Slowvehicle,
- I still don't understand. Can you point me to a link that backs up your claim?
- In my attempt at a complement, I merely try to specify what everything else includes (so as to give us a step towards addressing the immortality issue). If my specification is missing something, what is it?
Good morning, again, Mr. Savage!
No, I will not "point to a link" about constructing complements, or negation, anymore than I would "point to a link" supporting the idea that, in general, in English, the "rule" is "I before E, except after C (or when sounding as A, as in 'neighbour', or 'weigh' {or in words of incomplete adoption, such as 'theist'})", because any elementary text in basic logic, or any basic logic site you search for yourself, would give you the same information, but would also open R'lyeh's door.
I would prefer for you to consider; to think, if you will.

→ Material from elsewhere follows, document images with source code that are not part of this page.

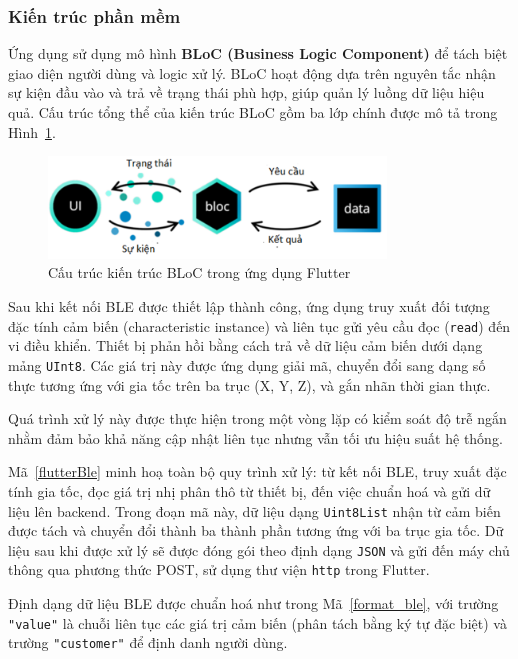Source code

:\subsubsection*{Kiến trúc phần mềm}
Ứng dụng sử dụng mô hình \textbf{BLoC (Business Logic Component)} để tách biệt giao diện 
người dùng và logic xử lý. BLoC hoạt động dựa trên nguyên tắc nhận sự 
kiện đầu vào và trả về trạng thái phù hợp, giúp quản lý luồng dữ liệu 
hiệu quả. Cấu trúc tổng thể của kiến trúc BLoC gồm ba lớp chính được mô 
tả trong Hình~\ref{flutter}.

\begin{figure}[htbp]
    \centering
    \includegraphics[width=0.8\textwidth]{images/flutter.png}
    \caption{Cấu trúc kiến trúc BLoC trong ứng dụng Flutter}
    \label{flutter}
\end{figure}





Sau khi kết nối BLE được thiết lập thành công, ứng dụng truy xuất đối tượng đặc 
tính cảm biến (characteristic instance) và liên tục gửi yêu cầu đọc (\texttt{read}) 
đến vi điều khiển. Thiết bị phản hồi bằng cách trả về dữ liệu cảm biến 
dưới dạng mảng \texttt{UInt8}. Các giá trị này được ứng dụng giải mã, 
chuyển đổi sang dạng số thực tương ứng với gia tốc trên ba trục (X, Y, Z), 
và gắn nhãn thời gian thực.

Quá trình xử lý này được thực hiện trong một vòng 
lặp có kiểm soát độ trễ ngắn nhằm đảm bảo khả năng cập nhật liên tục 
nhưng vẫn tối ưu hiệu suất hệ thống.

Mã~\ref{flutterBle} minh hoạ toàn bộ quy trình xử lý: 
từ kết nối BLE, truy xuất đặc tính gia tốc, đọc giá trị nhị phân 
thô từ thiết bị, đến việc chuẩn hoá và gửi dữ liệu lên backend. 
Trong đoạn mã này, dữ liệu dạng \texttt{Uint8List} nhận từ cảm biến được tách và chuyển đổi 
thành ba thành phần tương ứng với ba trục gia tốc. Dữ liệu sau khi được xử lý sẽ được 
đóng gói theo định dạng \texttt{JSON} và gửi đến máy chủ thông qua phương thức 
POST, sử dụng thư viện \texttt{http} trong Flutter.

Định dạng dữ liệu BLE được chuẩn hoá như trong Mã~\ref{format_ble}, 
với trường \texttt{"value"} là chuỗi liên tục các 
giá trị cảm biến (phân tách bằng ký tự đặc biệt) và trường 
\texttt{"customer"} để định danh người dùng.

I have offered you multiple different examples--some humorous, some not. Others have offered you multiple examples. I honestly do not know if you disagree, and are hoping by persistence to win a rhetorical point, or if you simply choose not to understand.
I shall try again:
(NB: to all readers--I am not going to use any formal notation, as I want the concept to be accessible.)
The union of
A and
~A must encompass all possibilities (not just the ones you can think of, or the ones that seem to force your assumed conclusion), or they are not, in fact, proper complements. Since no imagination is infinite, any list of characteristics will, inevitably, omit a vast array of possibilities. The only way to avoid excluding possibilities (and looking as if you are trying to custom-craft a universe that inevitably results in your assumed conclusion) is to leave either
A or
~A undefined, except as the proper complement of the other. You may define
A however you choose. Having done so, the only accurate, honest, proper definition of
~A is "anything and everything else". If you presume to define
~A, then it is your
A that must be "anything and everything else". If you define both
A and ~A in terms of characteristics, they are not complements; the true complement would be "~(union [
A, [
~A)". The very fact that that results in an awkward and logically impossible construction demonstrates the problem.
This is why I keep suggesting that, instead of attempting to "prove" that your claim
must be logically inevitable, you simply present the evidence that leads you to believe that consciousness is something other than an emergent property of a specific brain, and is immortal.
I encourage you to go back a few posts and read what I wrote about the ham sandwich.